A magistrada afirma que, pelo que consta na atual lei de drogas, o usuário, principalmente quando reconhecido como dependente (já que a dependência química é uma doença reconhecida pela OMS e catalogada na CID 10), deve receber do Estado um tratamento totalmente diferente da penalização que deve ser reservada unicamente aos traficantes de drogas.
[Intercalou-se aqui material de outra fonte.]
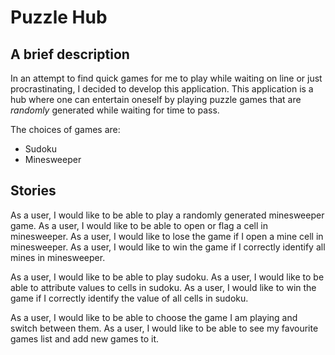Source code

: # Puzzle Hub

## A brief description 

In an attempt to find quick games for me to play while waiting on line or just procrastinating, I decided to develop 
this application. This application is a hub where one can entertain oneself by playing puzzle games that are *randomly*
 generated while waiting for time to pass.

The choices of games are:
- Sudoku
- Minesweeper

## Stories

As a user, I would like to be able to play a randomly generated minesweeper game.
As a user, I would like to be able to open or flag a cell in minesweeper.
As a user, I would like to lose the game if I open a mine cell in minesweeper.
As a user, I would like to win the game if I correctly identify all mines in minesweeper.

As a user, I would like to be able to play sudoku.
As a user, I would like to be able to attribute values to cells in sudoku.
As a user, I would like to win the game if I correctly identify the value of all cells in sudoku.

As a user, I would like to be able to choose the game I am playing and switch between them.
As a user, I would like to be able to see my favourite games list and add new games to it.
“Interpretar a lei de maneira diferente disso, além de fomentar um direito penal do inimigo, constitui grave violação à dignidade da pessoa humana e ao seu direito à intimidade no âmbito da sua vida privada. Há evidente e injustificável abuso quando o Estado diz que o cidadão pode tomar uma garrafa de absinto ou cinco garrafas de whisky, mas não pode fumar um cigarro de maconha. Onde a mesma razão, o mesmo Direito. É o que se aprende desde os primeiros dias de faculdade.”
Na decisão, magistrada também determinou expedição de ofício à Policlínica Governador Gilberto Mestrinho para que esta disponibilize tratamento especializado aos acusados, relativamente ao uso indevido ou dependência de drogas, nos termos dos artigos 20 a 26 da lei 11.343/06.